● **EXERCISE PROMPT**: Find each line below where the word "features" occurs, and copy it.

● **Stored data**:
####################
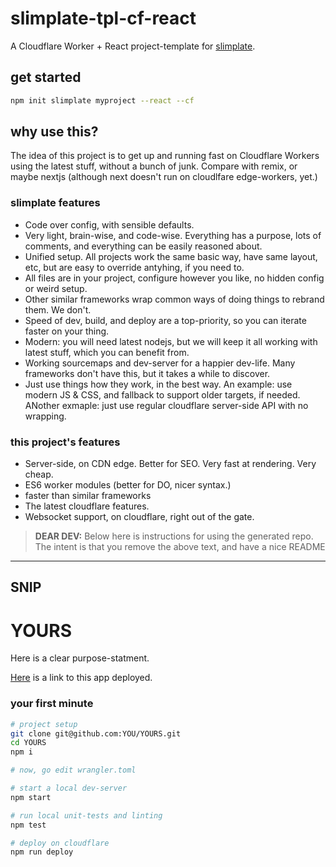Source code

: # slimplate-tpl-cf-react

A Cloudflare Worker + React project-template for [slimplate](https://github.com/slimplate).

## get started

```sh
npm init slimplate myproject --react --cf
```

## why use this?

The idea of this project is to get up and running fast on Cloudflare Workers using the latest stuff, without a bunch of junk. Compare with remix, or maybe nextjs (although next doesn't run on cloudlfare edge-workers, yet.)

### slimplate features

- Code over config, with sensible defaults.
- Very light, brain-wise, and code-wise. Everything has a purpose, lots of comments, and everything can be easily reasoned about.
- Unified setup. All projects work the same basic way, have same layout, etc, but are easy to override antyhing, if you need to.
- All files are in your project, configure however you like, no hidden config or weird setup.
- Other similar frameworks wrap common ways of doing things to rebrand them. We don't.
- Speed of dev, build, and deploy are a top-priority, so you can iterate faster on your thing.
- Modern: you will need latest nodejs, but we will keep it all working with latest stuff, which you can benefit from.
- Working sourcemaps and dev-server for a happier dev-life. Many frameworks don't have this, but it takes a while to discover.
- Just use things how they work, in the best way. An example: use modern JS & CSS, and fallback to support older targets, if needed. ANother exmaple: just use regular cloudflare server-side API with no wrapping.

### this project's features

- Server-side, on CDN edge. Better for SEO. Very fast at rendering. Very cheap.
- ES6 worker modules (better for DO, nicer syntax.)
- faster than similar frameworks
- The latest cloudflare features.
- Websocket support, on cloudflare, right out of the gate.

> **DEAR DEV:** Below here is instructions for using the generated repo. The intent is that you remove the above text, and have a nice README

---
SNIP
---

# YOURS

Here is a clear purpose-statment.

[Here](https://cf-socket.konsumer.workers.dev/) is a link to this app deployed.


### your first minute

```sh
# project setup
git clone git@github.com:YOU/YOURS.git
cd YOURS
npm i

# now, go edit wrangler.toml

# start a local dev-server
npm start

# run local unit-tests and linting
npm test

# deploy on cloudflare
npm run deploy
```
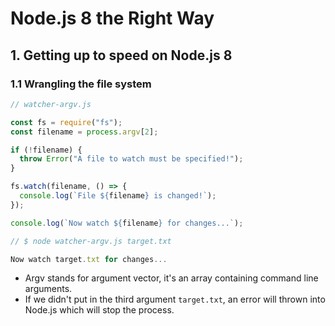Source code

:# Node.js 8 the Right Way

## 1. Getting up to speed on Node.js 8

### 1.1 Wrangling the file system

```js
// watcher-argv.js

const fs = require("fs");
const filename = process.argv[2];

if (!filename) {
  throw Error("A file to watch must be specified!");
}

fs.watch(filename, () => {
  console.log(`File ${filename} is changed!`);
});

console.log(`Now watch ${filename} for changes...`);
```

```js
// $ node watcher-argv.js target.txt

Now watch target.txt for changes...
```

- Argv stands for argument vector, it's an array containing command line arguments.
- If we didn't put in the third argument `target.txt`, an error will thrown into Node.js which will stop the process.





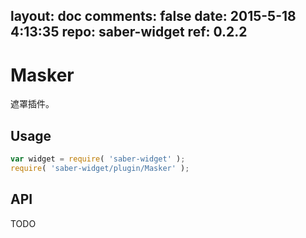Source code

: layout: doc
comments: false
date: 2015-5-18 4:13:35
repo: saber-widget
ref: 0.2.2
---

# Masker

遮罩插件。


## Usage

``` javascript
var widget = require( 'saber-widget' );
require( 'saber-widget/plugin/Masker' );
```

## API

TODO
####################
● **SOLVED PROBLEM**:
### slimplate features
### this project's features
- The latest cloudflare features.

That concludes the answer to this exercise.